Researchers at Cornell University claim to have found the neural code to restore vision for those to have lost their vision due to retina defects.
For the first time, researchers were able to decipher the code a natural retina that is then converted into electrical impulses sent by the retina's output cells to the brain. According to the scientists, typical retina diseases destroy the retina's photoreceptors and the associated circuitry to convert the light impulses. As long as the output cells, or ganglion cells, are still intact - which is the usual case with a retina disease - the deciphering of the retina code enables the construction of chip implants that, in theory, restores vision.
So far, the researchers claim, the concept has worked to help blind mice see again. They also claim to have "cracked" the code of a monkey retina, "which is essentially identical to that of a human". The hope is that 25 million people who are blind because of a retina disease will be able to see again. The researchers believe that their device can provide a "near normal" ability to see.
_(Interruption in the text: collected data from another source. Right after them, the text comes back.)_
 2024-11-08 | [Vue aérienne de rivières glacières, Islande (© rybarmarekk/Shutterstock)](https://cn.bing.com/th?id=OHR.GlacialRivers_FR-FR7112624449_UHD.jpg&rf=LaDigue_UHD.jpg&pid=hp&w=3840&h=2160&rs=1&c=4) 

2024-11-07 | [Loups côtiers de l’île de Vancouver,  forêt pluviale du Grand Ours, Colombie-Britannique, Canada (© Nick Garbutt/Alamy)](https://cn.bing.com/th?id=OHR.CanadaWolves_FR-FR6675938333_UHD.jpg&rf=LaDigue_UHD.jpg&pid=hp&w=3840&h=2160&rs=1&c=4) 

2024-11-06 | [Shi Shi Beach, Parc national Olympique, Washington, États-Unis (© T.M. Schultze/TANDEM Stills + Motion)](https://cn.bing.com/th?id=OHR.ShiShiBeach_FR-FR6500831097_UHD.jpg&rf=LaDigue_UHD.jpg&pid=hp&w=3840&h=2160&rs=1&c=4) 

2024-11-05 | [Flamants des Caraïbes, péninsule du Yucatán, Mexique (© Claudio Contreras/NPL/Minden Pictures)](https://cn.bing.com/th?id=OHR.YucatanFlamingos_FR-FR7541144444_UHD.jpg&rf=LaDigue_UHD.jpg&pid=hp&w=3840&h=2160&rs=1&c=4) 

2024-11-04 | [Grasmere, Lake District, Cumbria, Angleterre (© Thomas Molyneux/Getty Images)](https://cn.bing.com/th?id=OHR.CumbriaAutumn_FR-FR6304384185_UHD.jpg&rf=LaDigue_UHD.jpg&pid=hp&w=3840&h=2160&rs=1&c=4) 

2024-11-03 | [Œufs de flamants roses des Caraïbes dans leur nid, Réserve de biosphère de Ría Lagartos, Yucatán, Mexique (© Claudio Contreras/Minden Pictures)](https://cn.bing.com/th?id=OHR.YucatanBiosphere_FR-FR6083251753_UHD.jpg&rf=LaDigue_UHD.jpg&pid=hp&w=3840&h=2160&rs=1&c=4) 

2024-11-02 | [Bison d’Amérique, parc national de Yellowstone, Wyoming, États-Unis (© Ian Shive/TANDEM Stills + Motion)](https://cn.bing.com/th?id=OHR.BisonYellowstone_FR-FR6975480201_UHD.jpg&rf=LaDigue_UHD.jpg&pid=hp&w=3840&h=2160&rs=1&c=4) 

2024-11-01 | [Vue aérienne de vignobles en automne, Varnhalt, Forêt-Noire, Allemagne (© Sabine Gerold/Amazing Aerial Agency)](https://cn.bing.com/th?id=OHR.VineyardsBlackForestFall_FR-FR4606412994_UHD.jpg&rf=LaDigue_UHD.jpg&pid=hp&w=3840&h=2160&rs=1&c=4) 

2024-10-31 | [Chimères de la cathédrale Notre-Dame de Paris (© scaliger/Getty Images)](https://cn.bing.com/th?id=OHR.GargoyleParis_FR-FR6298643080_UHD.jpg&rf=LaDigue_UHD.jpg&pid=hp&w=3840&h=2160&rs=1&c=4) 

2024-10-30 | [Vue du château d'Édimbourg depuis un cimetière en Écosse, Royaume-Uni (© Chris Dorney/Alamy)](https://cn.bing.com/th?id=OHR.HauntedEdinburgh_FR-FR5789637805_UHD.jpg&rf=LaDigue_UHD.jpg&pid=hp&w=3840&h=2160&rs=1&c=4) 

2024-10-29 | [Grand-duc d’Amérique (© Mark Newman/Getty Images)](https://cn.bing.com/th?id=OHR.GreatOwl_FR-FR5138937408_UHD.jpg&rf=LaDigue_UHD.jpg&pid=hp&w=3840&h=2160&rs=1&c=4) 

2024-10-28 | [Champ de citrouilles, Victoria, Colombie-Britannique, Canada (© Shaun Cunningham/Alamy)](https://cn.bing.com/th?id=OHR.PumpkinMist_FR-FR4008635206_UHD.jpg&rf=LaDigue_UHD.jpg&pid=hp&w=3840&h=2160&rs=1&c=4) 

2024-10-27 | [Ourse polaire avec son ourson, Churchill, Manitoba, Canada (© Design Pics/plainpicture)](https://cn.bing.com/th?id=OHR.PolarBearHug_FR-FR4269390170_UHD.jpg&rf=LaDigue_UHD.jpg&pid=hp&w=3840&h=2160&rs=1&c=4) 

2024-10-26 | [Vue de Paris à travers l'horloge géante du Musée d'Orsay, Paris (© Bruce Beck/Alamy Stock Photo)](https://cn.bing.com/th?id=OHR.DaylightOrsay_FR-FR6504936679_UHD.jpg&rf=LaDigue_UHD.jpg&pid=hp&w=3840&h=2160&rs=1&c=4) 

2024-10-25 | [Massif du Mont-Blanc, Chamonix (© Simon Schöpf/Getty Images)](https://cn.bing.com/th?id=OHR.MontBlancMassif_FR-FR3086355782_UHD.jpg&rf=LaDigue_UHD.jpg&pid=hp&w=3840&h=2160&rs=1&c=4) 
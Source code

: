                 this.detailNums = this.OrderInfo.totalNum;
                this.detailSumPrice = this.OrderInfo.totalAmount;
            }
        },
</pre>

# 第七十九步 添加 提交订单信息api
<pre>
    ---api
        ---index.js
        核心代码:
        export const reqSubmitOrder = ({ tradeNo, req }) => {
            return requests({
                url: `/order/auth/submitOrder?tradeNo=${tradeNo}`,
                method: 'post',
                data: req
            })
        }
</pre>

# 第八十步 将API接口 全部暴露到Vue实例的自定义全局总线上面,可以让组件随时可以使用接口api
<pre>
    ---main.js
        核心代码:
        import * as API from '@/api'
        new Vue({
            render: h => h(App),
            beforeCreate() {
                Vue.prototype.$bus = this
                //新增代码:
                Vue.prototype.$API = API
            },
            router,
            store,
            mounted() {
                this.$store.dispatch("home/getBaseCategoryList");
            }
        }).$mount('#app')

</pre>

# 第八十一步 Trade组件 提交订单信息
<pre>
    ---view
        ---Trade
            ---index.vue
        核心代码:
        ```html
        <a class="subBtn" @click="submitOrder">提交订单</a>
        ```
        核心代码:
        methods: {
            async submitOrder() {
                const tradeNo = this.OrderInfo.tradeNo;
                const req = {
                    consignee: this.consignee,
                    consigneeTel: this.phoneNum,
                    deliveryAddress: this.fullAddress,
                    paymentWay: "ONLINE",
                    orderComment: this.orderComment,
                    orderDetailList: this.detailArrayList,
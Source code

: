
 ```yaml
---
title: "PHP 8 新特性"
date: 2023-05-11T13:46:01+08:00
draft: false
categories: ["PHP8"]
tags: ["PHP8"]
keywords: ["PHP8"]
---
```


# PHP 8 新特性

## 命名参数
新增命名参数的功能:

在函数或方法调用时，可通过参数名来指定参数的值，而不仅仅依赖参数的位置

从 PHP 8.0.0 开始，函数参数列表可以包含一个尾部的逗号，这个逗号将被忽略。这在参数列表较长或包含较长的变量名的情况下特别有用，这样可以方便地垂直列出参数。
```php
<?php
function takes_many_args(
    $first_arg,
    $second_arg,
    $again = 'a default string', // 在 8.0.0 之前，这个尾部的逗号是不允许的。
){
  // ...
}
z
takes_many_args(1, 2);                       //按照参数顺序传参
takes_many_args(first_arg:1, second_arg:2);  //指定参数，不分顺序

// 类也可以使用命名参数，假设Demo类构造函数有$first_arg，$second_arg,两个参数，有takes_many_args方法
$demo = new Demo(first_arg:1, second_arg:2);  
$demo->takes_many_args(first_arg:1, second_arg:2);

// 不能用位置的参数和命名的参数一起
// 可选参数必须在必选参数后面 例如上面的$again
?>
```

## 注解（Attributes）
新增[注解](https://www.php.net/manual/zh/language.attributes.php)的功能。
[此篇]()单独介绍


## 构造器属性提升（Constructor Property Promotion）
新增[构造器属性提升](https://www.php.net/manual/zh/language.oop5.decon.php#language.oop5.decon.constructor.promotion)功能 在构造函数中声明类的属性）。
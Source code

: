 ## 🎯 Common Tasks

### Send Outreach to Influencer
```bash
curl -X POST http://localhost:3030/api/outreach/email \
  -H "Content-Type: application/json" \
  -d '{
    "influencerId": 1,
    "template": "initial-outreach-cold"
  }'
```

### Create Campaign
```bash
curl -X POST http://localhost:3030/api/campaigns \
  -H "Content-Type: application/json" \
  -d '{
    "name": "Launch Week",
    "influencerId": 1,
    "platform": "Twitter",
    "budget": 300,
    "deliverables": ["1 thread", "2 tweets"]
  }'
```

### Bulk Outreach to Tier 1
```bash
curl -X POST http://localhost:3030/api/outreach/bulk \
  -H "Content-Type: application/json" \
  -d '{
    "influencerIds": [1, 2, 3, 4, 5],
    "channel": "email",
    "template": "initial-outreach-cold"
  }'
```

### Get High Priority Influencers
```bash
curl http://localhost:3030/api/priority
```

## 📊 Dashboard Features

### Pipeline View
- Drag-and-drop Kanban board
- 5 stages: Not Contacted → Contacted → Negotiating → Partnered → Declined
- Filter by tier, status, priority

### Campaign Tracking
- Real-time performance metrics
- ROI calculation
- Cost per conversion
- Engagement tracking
According to the project, an "encoder" chip can be used to convert natural images received by the eye into "streams of electrical impulses", while a mini-projector is deployed to converts these electrical impulses to light impulses. The researcher found that light-sensitive proteins that are placed in the ganglion cells enable a transmission of the code to the brain.
The researchers said that their prosthetic will undergo human clinical trials, which aims to ensure the safety of the necessary gene therapy to integrate the light-sensitive protein. There was no information when this technology could become available, but clinical trials typically take several years until completed.